_Data excerpts_.
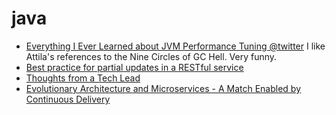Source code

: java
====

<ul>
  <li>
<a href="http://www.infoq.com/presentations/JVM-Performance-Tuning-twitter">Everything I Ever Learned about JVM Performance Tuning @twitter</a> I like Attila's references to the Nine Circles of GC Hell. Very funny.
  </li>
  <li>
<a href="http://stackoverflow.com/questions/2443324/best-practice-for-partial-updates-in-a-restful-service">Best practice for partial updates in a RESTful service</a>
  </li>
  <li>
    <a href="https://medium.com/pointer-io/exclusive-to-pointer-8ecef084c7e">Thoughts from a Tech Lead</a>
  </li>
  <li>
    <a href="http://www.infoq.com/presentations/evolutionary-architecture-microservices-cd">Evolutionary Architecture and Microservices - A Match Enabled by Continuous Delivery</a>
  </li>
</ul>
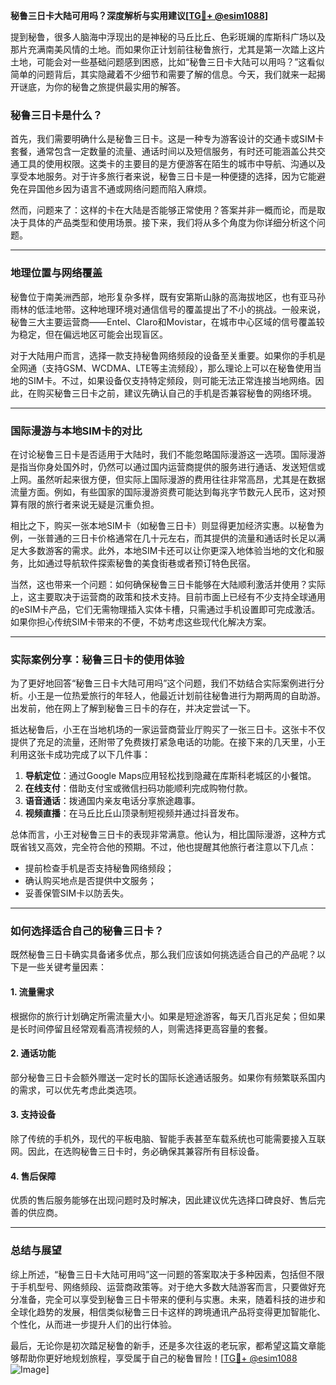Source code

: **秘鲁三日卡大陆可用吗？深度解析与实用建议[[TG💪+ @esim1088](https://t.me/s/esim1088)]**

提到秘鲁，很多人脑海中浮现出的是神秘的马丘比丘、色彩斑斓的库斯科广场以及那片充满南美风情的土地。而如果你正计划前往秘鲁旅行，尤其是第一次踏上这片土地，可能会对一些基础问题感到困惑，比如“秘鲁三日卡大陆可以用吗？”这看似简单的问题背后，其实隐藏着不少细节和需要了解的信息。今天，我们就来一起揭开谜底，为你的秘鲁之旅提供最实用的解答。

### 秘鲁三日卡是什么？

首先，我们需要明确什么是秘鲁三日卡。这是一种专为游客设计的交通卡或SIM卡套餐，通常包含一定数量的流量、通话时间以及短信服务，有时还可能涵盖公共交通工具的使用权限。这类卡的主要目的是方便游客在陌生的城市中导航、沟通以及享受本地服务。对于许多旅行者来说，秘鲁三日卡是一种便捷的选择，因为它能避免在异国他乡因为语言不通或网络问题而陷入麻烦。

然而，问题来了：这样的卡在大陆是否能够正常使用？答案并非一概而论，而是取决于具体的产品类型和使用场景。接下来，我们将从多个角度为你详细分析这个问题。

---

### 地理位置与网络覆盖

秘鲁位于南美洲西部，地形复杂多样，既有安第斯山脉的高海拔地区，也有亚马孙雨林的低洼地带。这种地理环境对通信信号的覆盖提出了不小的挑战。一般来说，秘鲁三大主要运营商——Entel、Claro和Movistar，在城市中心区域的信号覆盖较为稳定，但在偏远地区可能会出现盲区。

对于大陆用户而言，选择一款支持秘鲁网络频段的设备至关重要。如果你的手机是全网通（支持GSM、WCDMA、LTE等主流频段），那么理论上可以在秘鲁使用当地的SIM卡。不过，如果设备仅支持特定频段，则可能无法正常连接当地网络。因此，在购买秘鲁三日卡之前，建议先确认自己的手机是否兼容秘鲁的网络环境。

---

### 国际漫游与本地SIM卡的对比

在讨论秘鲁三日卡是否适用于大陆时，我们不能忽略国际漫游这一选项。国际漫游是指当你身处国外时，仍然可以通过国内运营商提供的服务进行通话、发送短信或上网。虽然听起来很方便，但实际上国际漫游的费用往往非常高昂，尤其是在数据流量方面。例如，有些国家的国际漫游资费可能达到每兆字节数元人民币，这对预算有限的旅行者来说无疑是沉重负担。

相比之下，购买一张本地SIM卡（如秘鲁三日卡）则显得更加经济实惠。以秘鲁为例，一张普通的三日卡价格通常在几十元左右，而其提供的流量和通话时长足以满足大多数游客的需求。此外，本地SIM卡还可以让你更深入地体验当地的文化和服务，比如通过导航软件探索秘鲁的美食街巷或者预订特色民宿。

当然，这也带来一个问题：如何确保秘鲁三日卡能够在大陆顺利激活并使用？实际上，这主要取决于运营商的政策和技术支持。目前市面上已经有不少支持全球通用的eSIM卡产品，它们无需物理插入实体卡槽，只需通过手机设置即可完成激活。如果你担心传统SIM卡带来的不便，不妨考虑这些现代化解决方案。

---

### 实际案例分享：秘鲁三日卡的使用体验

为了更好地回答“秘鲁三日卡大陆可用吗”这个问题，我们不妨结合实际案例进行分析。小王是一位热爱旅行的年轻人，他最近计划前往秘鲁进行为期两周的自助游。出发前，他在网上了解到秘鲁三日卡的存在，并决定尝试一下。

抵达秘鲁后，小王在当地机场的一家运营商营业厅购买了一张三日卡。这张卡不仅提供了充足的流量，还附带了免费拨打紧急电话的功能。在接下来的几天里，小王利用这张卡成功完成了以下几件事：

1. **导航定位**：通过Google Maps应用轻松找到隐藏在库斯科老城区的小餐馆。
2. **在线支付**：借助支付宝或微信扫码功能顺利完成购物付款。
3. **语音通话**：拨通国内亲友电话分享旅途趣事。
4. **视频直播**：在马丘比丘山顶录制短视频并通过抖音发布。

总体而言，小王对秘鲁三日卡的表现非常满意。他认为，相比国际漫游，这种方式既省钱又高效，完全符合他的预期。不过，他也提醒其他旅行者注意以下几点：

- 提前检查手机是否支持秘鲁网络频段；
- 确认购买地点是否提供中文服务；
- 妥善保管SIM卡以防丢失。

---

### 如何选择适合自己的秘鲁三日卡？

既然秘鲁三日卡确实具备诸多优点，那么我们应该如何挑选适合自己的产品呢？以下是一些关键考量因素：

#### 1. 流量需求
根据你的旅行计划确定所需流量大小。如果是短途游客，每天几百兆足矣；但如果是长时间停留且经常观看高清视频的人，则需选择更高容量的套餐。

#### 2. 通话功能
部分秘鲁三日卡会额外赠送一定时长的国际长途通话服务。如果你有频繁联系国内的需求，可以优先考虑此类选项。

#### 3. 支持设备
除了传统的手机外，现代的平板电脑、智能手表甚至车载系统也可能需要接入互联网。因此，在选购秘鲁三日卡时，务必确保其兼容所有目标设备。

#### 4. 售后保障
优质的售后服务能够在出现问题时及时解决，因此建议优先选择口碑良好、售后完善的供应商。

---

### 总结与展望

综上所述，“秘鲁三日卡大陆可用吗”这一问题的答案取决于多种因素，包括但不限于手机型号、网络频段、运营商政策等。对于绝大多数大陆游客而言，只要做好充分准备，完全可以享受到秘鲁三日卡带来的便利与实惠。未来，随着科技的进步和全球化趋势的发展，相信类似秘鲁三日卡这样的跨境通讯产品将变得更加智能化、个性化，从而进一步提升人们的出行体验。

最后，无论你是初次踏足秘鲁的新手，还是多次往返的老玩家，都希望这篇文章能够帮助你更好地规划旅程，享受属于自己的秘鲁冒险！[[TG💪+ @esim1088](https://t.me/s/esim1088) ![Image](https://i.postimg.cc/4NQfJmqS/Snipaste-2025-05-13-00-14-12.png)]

_Work to complete_.
The pictures are not part of the copy. Retype everything else in the entries exactly.

_Answer to the exercise_.
Source code

: java
====

<ul>
  <li>
<a href="http://www.infoq.com/presentations/JVM-Performance-Tuning-twitter">Everything I Ever Learned about JVM Performance Tuning @twitter</a> I like Attila's references to the Nine Circles of GC Hell. Very funny.
  </li>
  <li>
<a href="http://stackoverflow.com/questions/2443324/best-practice-for-partial-updates-in-a-restful-service">Best practice for partial updates in a RESTful service</a>
  </li>
  <li>
    <a href="https://medium.com/pointer-io/exclusive-to-pointer-8ecef084c7e">Thoughts from a Tech Lead</a>
  </li>
  <li>
    <a href="http://www.infoq.com/presentations/evolutionary-architecture-microservices-cd">Evolutionary Architecture and Microservices - A Match Enabled by Continuous Delivery</a>
  </li>
</ul>
Source code

: **秘鲁三日卡大陆可用吗？深度解析与实用建议[[TG💪+ @esim1088](https://t.me/s/esim1088)]**

提到秘鲁，很多人脑海中浮现出的是神秘的马丘比丘、色彩斑斓的库斯科广场以及那片充满南美风情的土地。而如果你正计划前往秘鲁旅行，尤其是第一次踏上这片土地，可能会对一些基础问题感到困惑，比如“秘鲁三日卡大陆可以用吗？”这看似简单的问题背后，其实隐藏着不少细节和需要了解的信息。今天，我们就来一起揭开谜底，为你的秘鲁之旅提供最实用的解答。

### 秘鲁三日卡是什么？

首先，我们需要明确什么是秘鲁三日卡。这是一种专为游客设计的交通卡或SIM卡套餐，通常包含一定数量的流量、通话时间以及短信服务，有时还可能涵盖公共交通工具的使用权限。这类卡的主要目的是方便游客在陌生的城市中导航、沟通以及享受本地服务。对于许多旅行者来说，秘鲁三日卡是一种便捷的选择，因为它能避免在异国他乡因为语言不通或网络问题而陷入麻烦。

然而，问题来了：这样的卡在大陆是否能够正常使用？答案并非一概而论，而是取决于具体的产品类型和使用场景。接下来，我们将从多个角度为你详细分析这个问题。

---

### 地理位置与网络覆盖

秘鲁位于南美洲西部，地形复杂多样，既有安第斯山脉的高海拔地区，也有亚马孙雨林的低洼地带。这种地理环境对通信信号的覆盖提出了不小的挑战。一般来说，秘鲁三大主要运营商——Entel、Claro和Movistar，在城市中心区域的信号覆盖较为稳定，但在偏远地区可能会出现盲区。

对于大陆用户而言，选择一款支持秘鲁网络频段的设备至关重要。如果你的手机是全网通（支持GSM、WCDMA、LTE等主流频段），那么理论上可以在秘鲁使用当地的SIM卡。不过，如果设备仅支持特定频段，则可能无法正常连接当地网络。因此，在购买秘鲁三日卡之前，建议先确认自己的手机是否兼容秘鲁的网络环境。

---

### 国际漫游与本地SIM卡的对比

在讨论秘鲁三日卡是否适用于大陆时，我们不能忽略国际漫游这一选项。国际漫游是指当你身处国外时，仍然可以通过国内运营商提供的服务进行通话、发送短信或上网。虽然听起来很方便，但实际上国际漫游的费用往往非常高昂，尤其是在数据流量方面。例如，有些国家的国际漫游资费可能达到每兆字节数元人民币，这对预算有限的旅行者来说无疑是沉重负担。

相比之下，购买一张本地SIM卡（如秘鲁三日卡）则显得更加经济实惠。以秘鲁为例，一张普通的三日卡价格通常在几十元左右，而其提供的流量和通话时长足以满足大多数游客的需求。此外，本地SIM卡还可以让你更深入地体验当地的文化和服务，比如通过导航软件探索秘鲁的美食街巷或者预订特色民宿。

当然，这也带来一个问题：如何确保秘鲁三日卡能够在大陆顺利激活并使用？实际上，这主要取决于运营商的政策和技术支持。目前市面上已经有不少支持全球通用的eSIM卡产品，它们无需物理插入实体卡槽，只需通过手机设置即可完成激活。如果你担心传统SIM卡带来的不便，不妨考虑这些现代化解决方案。

---

### 实际案例分享：秘鲁三日卡的使用体验

为了更好地回答“秘鲁三日卡大陆可用吗”这个问题，我们不妨结合实际案例进行分析。小王是一位热爱旅行的年轻人，他最近计划前往秘鲁进行为期两周的自助游。出发前，他在网上了解到秘鲁三日卡的存在，并决定尝试一下。

抵达秘鲁后，小王在当地机场的一家运营商营业厅购买了一张三日卡。这张卡不仅提供了充足的流量，还附带了免费拨打紧急电话的功能。在接下来的几天里，小王利用这张卡成功完成了以下几件事：

1. **导航定位**：通过Google Maps应用轻松找到隐藏在库斯科老城区的小餐馆。
2. **在线支付**：借助支付宝或微信扫码功能顺利完成购物付款。
3. **语音通话**：拨通国内亲友电话分享旅途趣事。
4. **视频直播**：在马丘比丘山顶录制短视频并通过抖音发布。

总体而言，小王对秘鲁三日卡的表现非常满意。他认为，相比国际漫游，这种方式既省钱又高效，完全符合他的预期。不过，他也提醒其他旅行者注意以下几点：

- 提前检查手机是否支持秘鲁网络频段；
- 确认购买地点是否提供中文服务；
- 妥善保管SIM卡以防丢失。

---

### 如何选择适合自己的秘鲁三日卡？

既然秘鲁三日卡确实具备诸多优点，那么我们应该如何挑选适合自己的产品呢？以下是一些关键考量因素：

#### 1. 流量需求
根据你的旅行计划确定所需流量大小。如果是短途游客，每天几百兆足矣；但如果是长时间停留且经常观看高清视频的人，则需选择更高容量的套餐。

#### 2. 通话功能
部分秘鲁三日卡会额外赠送一定时长的国际长途通话服务。如果你有频繁联系国内的需求，可以优先考虑此类选项。

#### 3. 支持设备
除了传统的手机外，现代的平板电脑、智能手表甚至车载系统也可能需要接入互联网。因此，在选购秘鲁三日卡时，务必确保其兼容所有目标设备。

#### 4. 售后保障
优质的售后服务能够在出现问题时及时解决，因此建议优先选择口碑良好、售后完善的供应商。

---

### 总结与展望

综上所述，“秘鲁三日卡大陆可用吗”这一问题的答案取决于多种因素，包括但不限于手机型号、网络频段、运营商政策等。对于绝大多数大陆游客而言，只要做好充分准备，完全可以享受到秘鲁三日卡带来的便利与实惠。未来，随着科技的进步和全球化趋势的发展，相信类似秘鲁三日卡这样的跨境通讯产品将变得更加智能化、个性化，从而进一步提升人们的出行体验。

最后，无论你是初次踏足秘鲁的新手，还是多次往返的老玩家，都希望这篇文章能够帮助你更好地规划旅程，享受属于自己的秘鲁冒险！[[TG💪+ @esim1088](https://t.me/s/esim1088) ![Image](https://i.postimg.cc/4NQfJmqS/Snipaste-2025-05-13-00-14-12.png)]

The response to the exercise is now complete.